Márcio Sotelo Felippe, em
brilhante artigo publicado neste Viomundo, expôs os dilemas éticos e morais da
atual sociedade, ao analisar a tentativa de se justificar a prática da tortura
por parte de articulista de um jornal de um grande conglomerado de comunicação.

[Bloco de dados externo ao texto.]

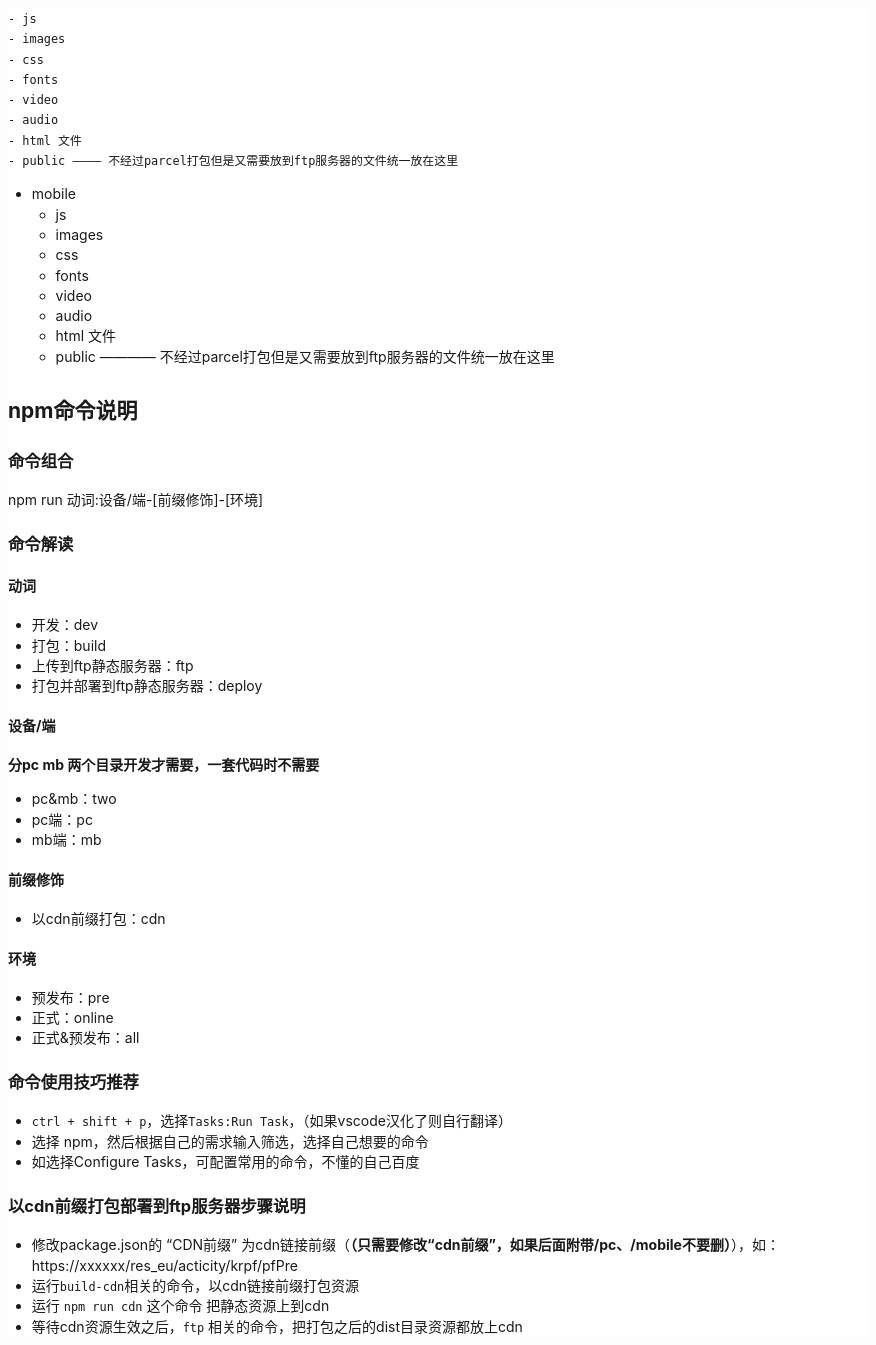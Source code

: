     - js
    - images
    - css
    - fonts
    - video
    - audio
    - html 文件
    - public ———— 不经过parcel打包但是又需要放到ftp服务器的文件统一放在这里
  - mobile
    - js
    - images
    - css
    - fonts
    - video
    - audio
    - html 文件
    - public ———— 不经过parcel打包但是又需要放到ftp服务器的文件统一放在这里

## npm命令说明

### 命令组合
npm run 动词:设备/端-[前缀修饰]-[环境]

### 命令解读
#### 动词
- 开发：dev
- 打包：build
- 上传到ftp静态服务器：ftp
- 打包并部署到ftp静态服务器：deploy

#### 设备/端
**分pc mb 两个目录开发才需要，一套代码时不需要**
- pc&mb：two
- pc端：pc
- mb端：mb

#### 前缀修饰
- 以cdn前缀打包：cdn
  
#### 环境
- 预发布：pre
- 正式：online
- 正式&预发布：all

### 命令使用技巧推荐
- `ctrl + shift + p`，选择`Tasks:Run Task`，（如果vscode汉化了则自行翻译）
- 选择 npm，然后根据自己的需求输入筛选，选择自己想要的命令
- 如选择Configure Tasks，可配置常用的命令，不懂的自己百度

### 以cdn前缀打包部署到ftp服务器步骤说明
- 修改package.json的 “CDN前缀” 为cdn链接前缀（**（只需要修改“cdn前缀”，如果后面附带/pc、/mobile不要删）**），如：https://xxxxxx/res_eu/acticity/krpf/pfPre
- 运行`build-cdn`相关的命令，以cdn链接前缀打包资源
- 运行 `npm run cdn` 这个命令 把静态资源上到cdn
- 等待cdn资源生效之后，`ftp` 相关的命令，把打包之后的dist目录资源都放上cdn
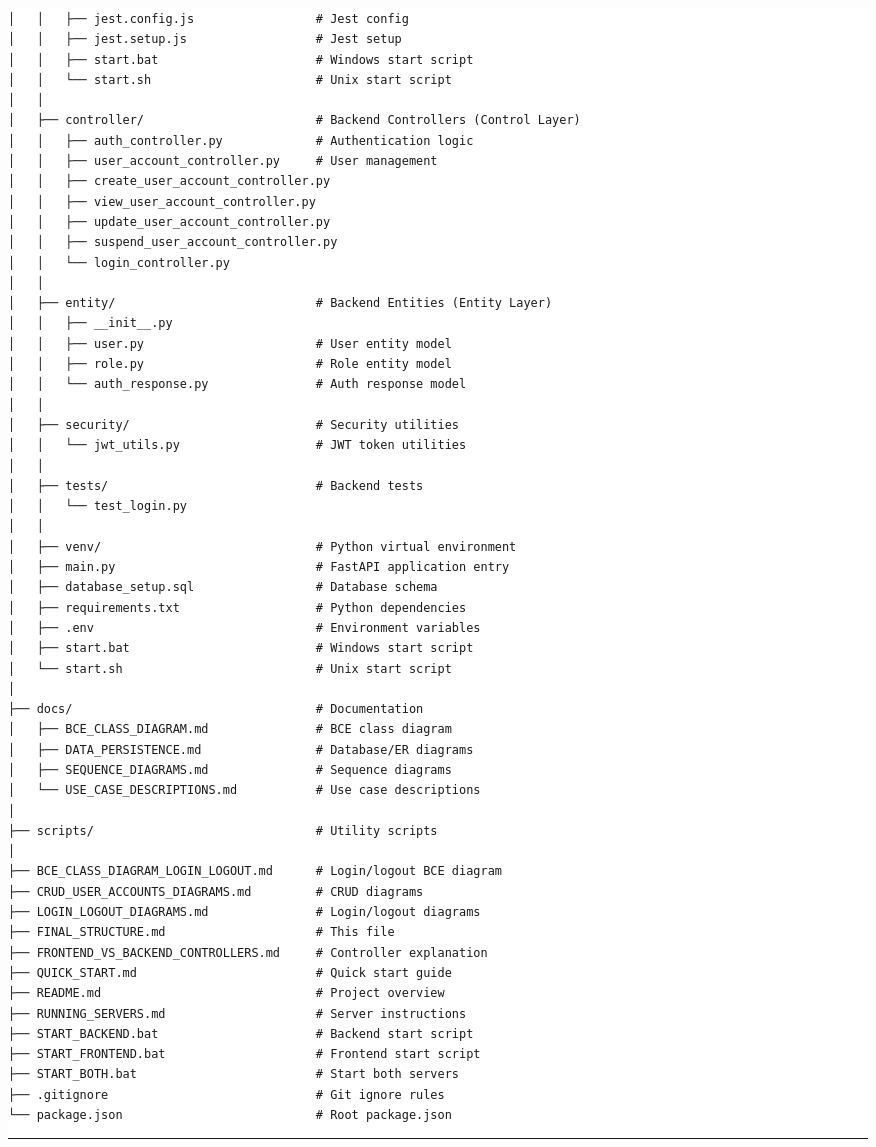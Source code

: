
 ```
│   │   ├── jest.config.js                 # Jest config
│   │   ├── jest.setup.js                  # Jest setup
│   │   ├── start.bat                      # Windows start script
│   │   └── start.sh                       # Unix start script
│   │
│   ├── controller/                        # Backend Controllers (Control Layer)
│   │   ├── auth_controller.py             # Authentication logic
│   │   ├── user_account_controller.py     # User management
│   │   ├── create_user_account_controller.py
│   │   ├── view_user_account_controller.py
│   │   ├── update_user_account_controller.py
│   │   ├── suspend_user_account_controller.py
│   │   └── login_controller.py
│   │
│   ├── entity/                            # Backend Entities (Entity Layer)
│   │   ├── __init__.py
│   │   ├── user.py                        # User entity model
│   │   ├── role.py                        # Role entity model
│   │   └── auth_response.py               # Auth response model
│   │
│   ├── security/                          # Security utilities
│   │   └── jwt_utils.py                   # JWT token utilities
│   │
│   ├── tests/                             # Backend tests
│   │   └── test_login.py
│   │
│   ├── venv/                              # Python virtual environment
│   ├── main.py                            # FastAPI application entry
│   ├── database_setup.sql                 # Database schema
│   ├── requirements.txt                   # Python dependencies
│   ├── .env                               # Environment variables
│   ├── start.bat                          # Windows start script
│   └── start.sh                           # Unix start script
│
├── docs/                                  # Documentation
│   ├── BCE_CLASS_DIAGRAM.md               # BCE class diagram
│   ├── DATA_PERSISTENCE.md                # Database/ER diagrams
│   ├── SEQUENCE_DIAGRAMS.md               # Sequence diagrams
│   └── USE_CASE_DESCRIPTIONS.md           # Use case descriptions
│
├── scripts/                               # Utility scripts
│
├── BCE_CLASS_DIAGRAM_LOGIN_LOGOUT.md      # Login/logout BCE diagram
├── CRUD_USER_ACCOUNTS_DIAGRAMS.md         # CRUD diagrams
├── LOGIN_LOGOUT_DIAGRAMS.md               # Login/logout diagrams
├── FINAL_STRUCTURE.md                     # This file
├── FRONTEND_VS_BACKEND_CONTROLLERS.md     # Controller explanation
├── QUICK_START.md                         # Quick start guide
├── README.md                              # Project overview
├── RUNNING_SERVERS.md                     # Server instructions
├── START_BACKEND.bat                      # Backend start script
├── START_FRONTEND.bat                     # Frontend start script
├── START_BOTH.bat                         # Start both servers
├── .gitignore                             # Git ignore rules
└── package.json                           # Root package.json
```

---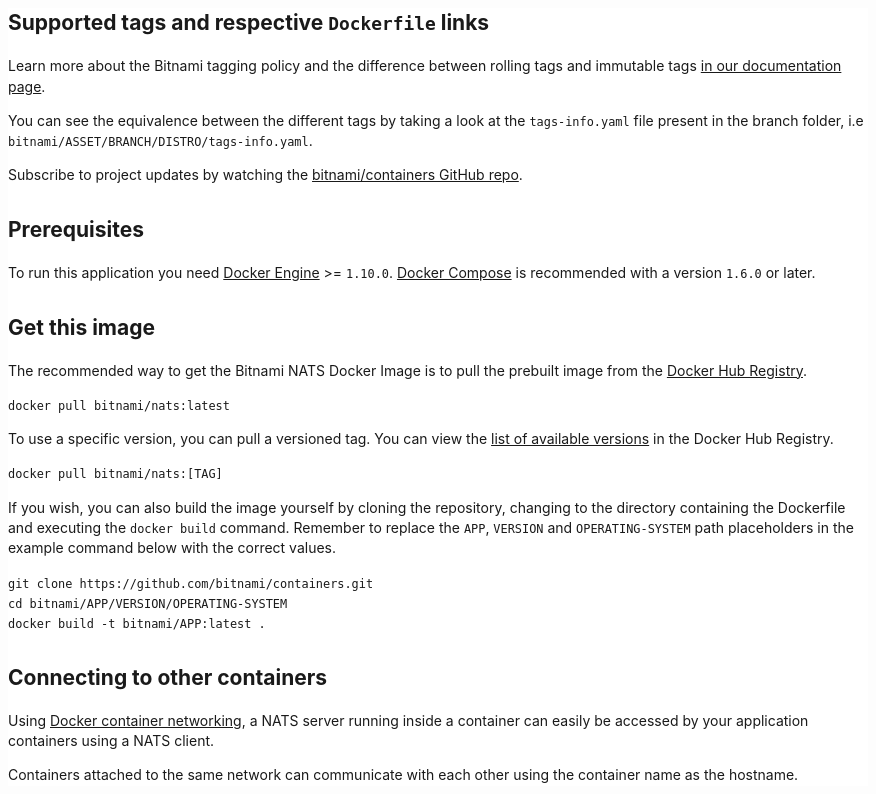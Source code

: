 ## Supported tags and respective `Dockerfile` links

Learn more about the Bitnami tagging policy and the difference between rolling tags and immutable tags [in our documentation page](https://docs.bitnami.com/tutorials/understand-rolling-tags-containers/).

You can see the equivalence between the different tags by taking a look at the `tags-info.yaml` file present in the branch folder, i.e `bitnami/ASSET/BRANCH/DISTRO/tags-info.yaml`.

Subscribe to project updates by watching the [bitnami/containers GitHub repo](https://github.com/bitnami/containers).

## Prerequisites

To run this application you need [Docker Engine](https://www.docker.com/products/docker-engine) >= `1.10.0`. [Docker Compose](https://docs.docker.com/compose/) is recommended with a version `1.6.0` or later.

## Get this image

The recommended way to get the Bitnami NATS Docker Image is to pull the prebuilt image from the [Docker Hub Registry](https://hub.docker.com/r/bitnami/nats).

```console
docker pull bitnami/nats:latest
```

To use a specific version, you can pull a versioned tag. You can view the
[list of available versions](https://hub.docker.com/r/bitnami/nats/tags/)
in the Docker Hub Registry.

```console
docker pull bitnami/nats:[TAG]
```

If you wish, you can also build the image yourself by cloning the repository, changing to the directory containing the Dockerfile and executing the `docker build` command. Remember to replace the `APP`, `VERSION` and `OPERATING-SYSTEM` path placeholders in the example command below with the correct values.

```console
git clone https://github.com/bitnami/containers.git
cd bitnami/APP/VERSION/OPERATING-SYSTEM
docker build -t bitnami/APP:latest .
```

## Connecting to other containers

Using [Docker container networking](https://docs.docker.com/engine/userguide/networking/), a NATS server running inside a container can easily be accessed by your application containers using a NATS client.

Containers attached to the same network can communicate with each other using the container name as the hostname.
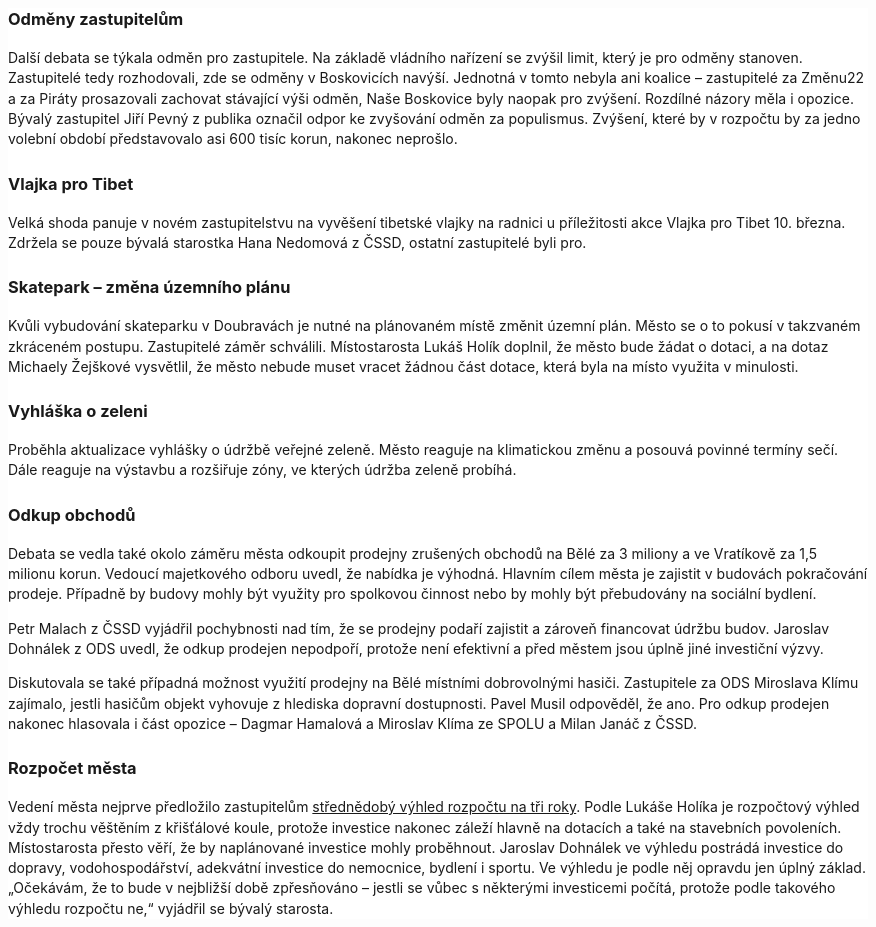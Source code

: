 ### Odměny zastupitelům

Další debata se týkala odměn pro zastupitele. Na základě vládního nařízení se zvýšil limit, který je pro odměny stanoven. Zastupitelé tedy rozhodovali, zde se odměny v Boskovicích navýší. Jednotná v tomto nebyla ani koalice – zastupitelé za Změnu22 a za Piráty prosazovali zachovat stávající výši odměn, Naše Boskovice byly naopak pro zvýšení. Rozdílné názory měla i opozice. Bývalý zastupitel Jiří Pevný z publika označil odpor ke zvyšování odměn za populismus. Zvýšení, které by v rozpočtu by za jedno volební období představovalo asi 600 tisíc korun, nakonec neprošlo.

### Vlajka pro Tibet

Velká shoda panuje v novém zastupitelstvu na vyvěšení tibetské vlajky na radnici u příležitosti akce Vlajka pro Tibet 10. března. Zdržela se pouze bývalá starostka Hana Nedomová z ČSSD, ostatní zastupitelé byli pro.

### Skatepark – změna územního plánu

Kvůli vybudování skateparku v Doubravách je nutné na plánovaném místě změnit územní plán. Město se o to pokusí v takzvaném zkráceném postupu. Zastupitelé záměr schválili. Místostarosta Lukáš Holík doplnil, že město bude žádat o dotaci, a na dotaz Michaely Žejškové vysvětlil, že město nebude muset vracet žádnou část dotace, která byla na místo využita v minulosti.

### Vyhláška o zeleni

Proběhla aktualizace vyhlášky o údržbě veřejné zeleně. Město reaguje na klimatickou změnu a posouvá povinné termíny sečí. Dále reaguje na výstavbu a rozšiřuje zóny, ve kterých údržba zeleně probíhá.

### Odkup obchodů

Debata se vedla také okolo záměru města odkoupit prodejny zrušených obchodů na Bělé za 3 miliony a ve Vratíkově za 1,5 milionu korun. Vedoucí majetkového odboru uvedl, že nabídka je výhodná. Hlavním cílem města je zajistit v budovách pokračování prodeje. Případně by budovy mohly být využity pro spolkovou činnost nebo by mohly být přebudovány na sociální bydlení. 

Petr Malach z ČSSD vyjádřil pochybnosti nad tím, že se prodejny podaří zajistit a zároveň financovat údržbu budov. Jaroslav Dohnálek z ODS uvedl, že odkup prodejen nepodpoří, protože není efektivní a před městem jsou úplně jiné investiční výzvy.

Diskutovala se také případná možnost využití prodejny na Bělé místními dobrovolnými hasiči. Zastupitele za ODS Miroslava Klímu zajímalo, jestli hasičům objekt vyhovuje z hlediska dopravní dostupnosti. Pavel Musil odpověděl, že ano. Pro odkup prodejen nakonec hlasovala i část opozice – Dagmar Hamalová a Miroslav Klíma ze SPOLU a Milan Janáč z ČSSD.

### Rozpočet města

Vedení města nejprve předložilo zastupitelům [střednědobý výhled rozpočtu na tři roky](https://boskovice.cz/assets/File.ashx?id_org=832&id_dokumenty=45993). Podle Lukáše Holíka je rozpočtový výhled vždy trochu věštěním z křišťálové koule, protože investice nakonec záleží hlavně na dotacích a také na stavebních povoleních. Místostarosta přesto věří, že by naplánované investice mohly proběhnout. Jaroslav Dohnálek ve výhledu postrádá investice do dopravy, vodohospodářství, adekvátní investice do nemocnice, bydlení i sportu. Ve výhledu je podle něj opravdu jen úplný základ. „Očekávám, že to bude v nejbližší době zpřesňováno – jestli se vůbec s některými investicemi počítá, protože podle takového výhledu rozpočtu ne,“ vyjádřil se bývalý starosta.
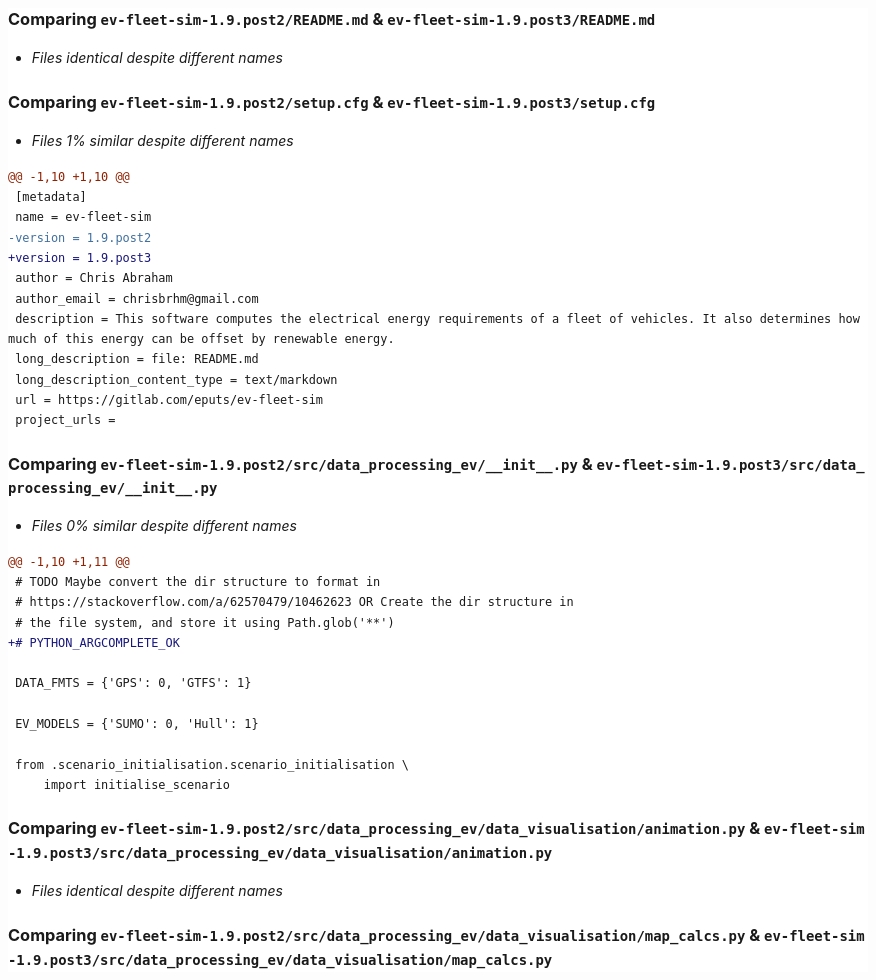 ### Comparing `ev-fleet-sim-1.9.post2/README.md` & `ev-fleet-sim-1.9.post3/README.md`

 * *Files identical despite different names*

### Comparing `ev-fleet-sim-1.9.post2/setup.cfg` & `ev-fleet-sim-1.9.post3/setup.cfg`

 * *Files 1% similar despite different names*

```diff
@@ -1,10 +1,10 @@
 [metadata]
 name = ev-fleet-sim
-version = 1.9.post2
+version = 1.9.post3
 author = Chris Abraham
 author_email = chrisbrhm@gmail.com
 description = This software computes the electrical energy requirements of a fleet of vehicles. It also determines how much of this energy can be offset by renewable energy.
 long_description = file: README.md
 long_description_content_type = text/markdown
 url = https://gitlab.com/eputs/ev-fleet-sim
 project_urls =
```

### Comparing `ev-fleet-sim-1.9.post2/src/data_processing_ev/__init__.py` & `ev-fleet-sim-1.9.post3/src/data_processing_ev/__init__.py`

 * *Files 0% similar despite different names*

```diff
@@ -1,10 +1,11 @@
 # TODO Maybe convert the dir structure to format in
 # https://stackoverflow.com/a/62570479/10462623 OR Create the dir structure in
 # the file system, and store it using Path.glob('**')
+# PYTHON_ARGCOMPLETE_OK
 
 DATA_FMTS = {'GPS': 0, 'GTFS': 1}
 
 EV_MODELS = {'SUMO': 0, 'Hull': 1}
 
 from .scenario_initialisation.scenario_initialisation \
     import initialise_scenario
```

### Comparing `ev-fleet-sim-1.9.post2/src/data_processing_ev/data_visualisation/animation.py` & `ev-fleet-sim-1.9.post3/src/data_processing_ev/data_visualisation/animation.py`

 * *Files identical despite different names*

### Comparing `ev-fleet-sim-1.9.post2/src/data_processing_ev/data_visualisation/map_calcs.py` & `ev-fleet-sim-1.9.post3/src/data_processing_ev/data_visualisation/map_calcs.py`
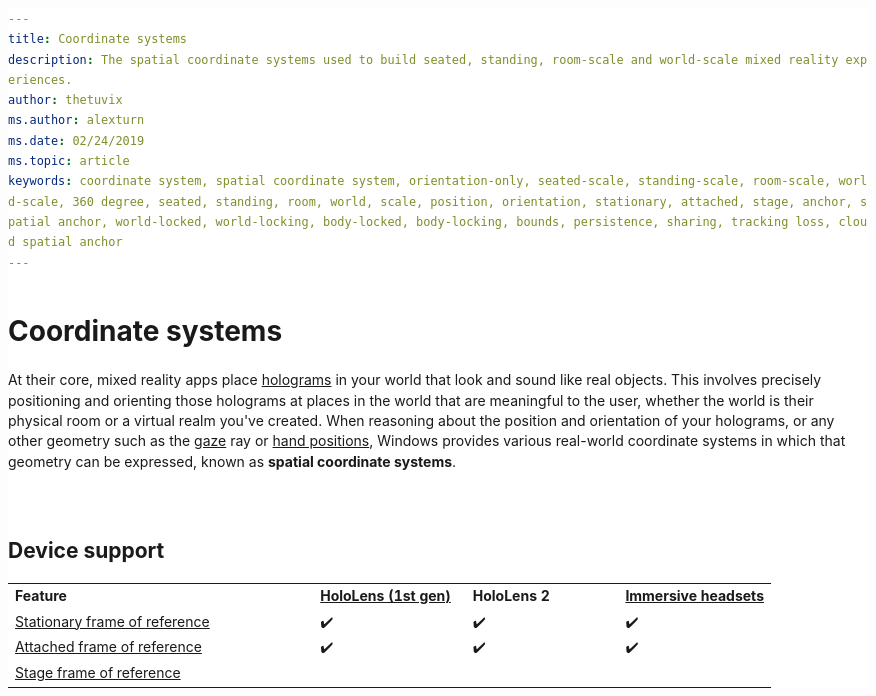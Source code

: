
```yaml
---
title: Coordinate systems
description: The spatial coordinate systems used to build seated, standing, room-scale and world-scale mixed reality experiences.
author: thetuvix
ms.author: alexturn
ms.date: 02/24/2019
ms.topic: article
keywords: coordinate system, spatial coordinate system, orientation-only, seated-scale, standing-scale, room-scale, world-scale, 360 degree, seated, standing, room, world, scale, position, orientation, stationary, attached, stage, anchor, spatial anchor, world-locked, world-locking, body-locked, body-locking, bounds, persistence, sharing, tracking loss, cloud spatial anchor
---
```


# Coordinate systems

At their core, mixed reality apps place [holograms](hologram.md) in your world that look and sound like real objects. This involves precisely positioning and orienting those holograms at places in the world that are meaningful to the user, whether the world is their physical room or a virtual realm you've created. When reasoning about the position and orientation of your holograms, or any other geometry such as the [gaze](gaze-and-commit.md) ray or [hand positions](gestures.md), Windows provides various real-world coordinate systems in which that geometry can be expressed, known as **spatial coordinate systems**.

<br>

<iframe width="940" height="530" src="https://www.youtube.com/embed/TneGSeqVAXQ" frameborder="0" allow="accelerometer; autoplay; encrypted-media; gyroscope; picture-in-picture" allowfullscreen></iframe>

## Device support

<table>
    <colgroup>
    <col width="40%" />
    <col width="20%" />
    <col width="20%" />
    <col width="20%" />
    </colgroup>
    <tr>
        <td><strong>Feature</strong></td>
        <td><a href="hololens-hardware-details.md"><strong>HoloLens (1st gen)</strong></a></td>
        <td><strong>HoloLens 2</strong></td>
        <td><a href="immersive-headset-hardware-details.md"><strong>Immersive headsets</strong></a></td>
    </tr>
     <tr>
        <td><a href="coordinate-systems.md#stationary-frame-of-reference">Stationary frame of reference</a></td>
        <td>✔️</td>
        <td>✔️</td>
        <td>✔️</td>
    </tr>
    <tr>
        <td><a href="coordinate-systems.md#attached-frame-of-reference">Attached frame of reference</a></td>
        <td>✔️</td>
        <td>✔️</td>
        <td>✔️</td>
    </tr>
    <tr>
        <td><a href="coordinate-systems.md#stage-frame-of-reference">Stage frame of reference</a></td>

A tortura torna-se, assim, com
uma contribuição aqui, outra ali, senso comum para uma parte do universo social
e ganha a força tremenda da convencionalidade. Para uma outra parte, desliza
para uma mera questão de ponto de vista. Você pode ser a favor ou contra a
tortura do mesmo modo como é, digamos, a favor ou contra o parlamentarismo. Um
tortura para salvar bebês. Outro, como agente do Estado, para defender a
sociedade dos criminosos. Comentaristas de internet, após ler o artigo de
Caligaris, assistir Tropa de Elite ou o filme de Bigelow se veem legitimados
para escrever pérolas como “bandido bom é bandido morto” e “direitos humanos
são para humanos direitos”.
Voltemos à frase do título.
Anteontem, 25.03.13, em cadeia nacional de televisão e não em uma sala obscura
do DOPS ou de Guantánamo, ela foi proferida por um jornalista/humorista.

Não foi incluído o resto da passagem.